Piero Camporesi - A mesa no século 18 é o sinal de uma mudança profunda no modo de olhar o mundo. É uma manifestação de uma organização diversa da razão, dos estilos de vida e das estruturas sociais. Sai-se do barroco para chegar a formas mais modernas de pensamento.
É uma etapa importante na modernização não apenas em chave iluminista, mas em chave de uma sociedade moderna, nova e "leve". Essa perda de peso da mesa é sinal de uma nova disciplina mental, de um novo gosto, que se reflete sobre a moda e os costumes.
Eu falo sempre das classes aristocráticas, que produzem as grandes mudanças, não dos miseráveis. Uma sociedade baseada na opulência e no desperdício dá lugar a uma sociedade baseada também em uma racionalidade do consumo.
Folha - O século 18 foi o mais importante para a gastronomia?
Camporesi - Foi um século de ruptura. Aquilo que hoje se chama a "modernização do gosto". Ainda hoje somos filhos das escolhas desse século, que rompem com o modo tradicional de se alimentar.
Podemos ver essa revolução do gosto no século 18 como um sinal de uma profunda mudança em relação às velhas maneiras da nobreza opulenta, sociedade dos gostos fortes. Exemplos: as carnes vermelhas, dos grandes animais selvagens, como javalis e cervos, são substituídas por peixes e ostras.

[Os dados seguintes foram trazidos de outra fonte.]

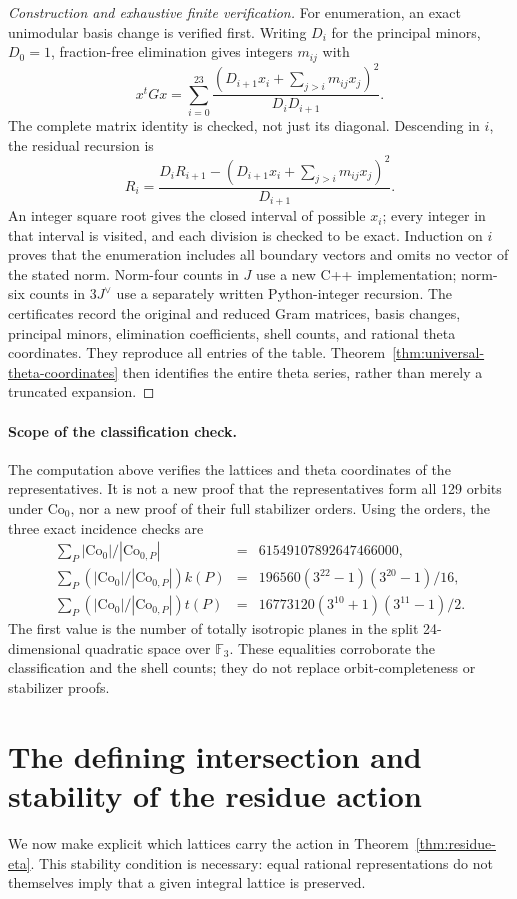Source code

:\begin{proof}[Construction and exhaustive finite verification]
For enumeration, an exact unimodular basis change is verified first.
Writing $D_i$ for the principal minors, $D_0=1$, fraction-free
elimination gives integers $m_{ij}$ with
\[
 x^tGx=\sum_{i=0}^{23}
 \frac{(D_{i+1}x_i+\sum_{j>i}m_{ij}x_j)^2}{D_iD_{i+1}}.
\]
The complete matrix identity is checked, not just its diagonal.
Descending in $i$, the residual recursion is
\[
 R_i=\frac{D_iR_{i+1}-(D_{i+1}x_i+
                 \sum_{j>i}m_{ij}x_j)^2}{D_{i+1}}.
\]
An integer square root gives the closed interval of possible $x_i$;
every integer in that interval is visited, and each division is
checked to be exact. Induction on $i$ proves that the enumeration
includes all boundary vectors and omits no vector of the stated norm.
Norm-four counts in $J$ use a new C++ implementation; norm-six counts
in $3J^\vee$ use a separately written Python-integer recursion.
The certificates record the original and reduced Gram matrices,
basis changes, principal minors, elimination coefficients, shell
counts, and rational theta coordinates. They reproduce all entries
of the table. Theorem~\ref{thm:universal-theta-coordinates} then
identifies the entire theta series, rather than merely a truncated
expansion.
\end{proof}

\paragraph{Scope of the classification check.}
The computation above verifies the lattices and theta coordinates of
the representatives. It is not a new proof that the representatives
form all 129 orbits under $\mathrm{Co}_0$, nor a new proof of their
full stabilizer orders. Using the orders, the three exact
incidence checks are
\[
\begin{array}{rcl}
 \sum_P |\mathrm{Co}_0|/|\mathrm{Co}_{0,P}|
   &=&61549107892647466000,\\
 \sum_P (|\mathrm{Co}_0|/|\mathrm{Co}_{0,P}|)k(P)
   &=&196560(3^{22}-1)(3^{20}-1)/16,\\
 \sum_P (|\mathrm{Co}_0|/|\mathrm{Co}_{0,P}|)t(P)
   &=&16773120(3^{10}+1)(3^{11}-1)/2.
\end{array}
\]
The first value is the number of totally isotropic planes in the
split 24-dimensional quadratic space over $\mathbb F_3$. These
equalities corroborate the classification and the shell counts; they do
not replace orbit-completeness or stabilizer proofs.

\section{The defining intersection and stability of the residue action}
We now make explicit which lattices carry the action in
Theorem~\ref{thm:residue-eta}. This stability condition is necessary:
equal rational representations do not themselves imply that a given
integral lattice is preserved.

Os perfumes pungentes, masculinos são afastados em favor de um olfato mais delicado. Existe uma reestruturação dos gostos da sociedade que passa por essas novas categorias. É toda uma moda que se endereça a uma estética e ética do corpo muito modernas.
Folha - Essa nova cozinha francesa foi uma casualidade ou uma estratégia ligada à política expansionista francesa da época?
Camporesi - A França se torna o país piloto da Europa. Toda a Europa fala francês. O "settecento" é o século da supremacia francesa, país que dita as novas leis do gosto. Ela guia os outros países europeus.
Junto com seu exército armado, exporta também esses profissionais. É o sinal da invasão francesa não por meio das armas, mas por meio das mais pacíficas artes, da cozinha e da moda.
Folha - Mas eles também eram guerreiros. Lutavam por uma supremacia francesa, não?
Camporesi - Certamente. Junto com campanhas militares chegam os novos operadores da sociedade, aqueles que ditam as leis do gosto. A supremacia francesa se manifesta também por meio da moda, dos cortes de cabelos... Existe toda uma gestualidade nova na construção do homem "iluminado".
Além disso, falei da descoberta da noite. O tabu da noite foi quebrado pelo Iluminismo. O próprio nome já se refere às luzes. São as luzes dos salões franceses que rompem as tênebras da noite.
Acontece a descoberta da noite, o prazer de consumir o tempo por meio de longas conversas. O tempo da vida social também muda. O melhor de si, a sociedade dá nas horas noturnas.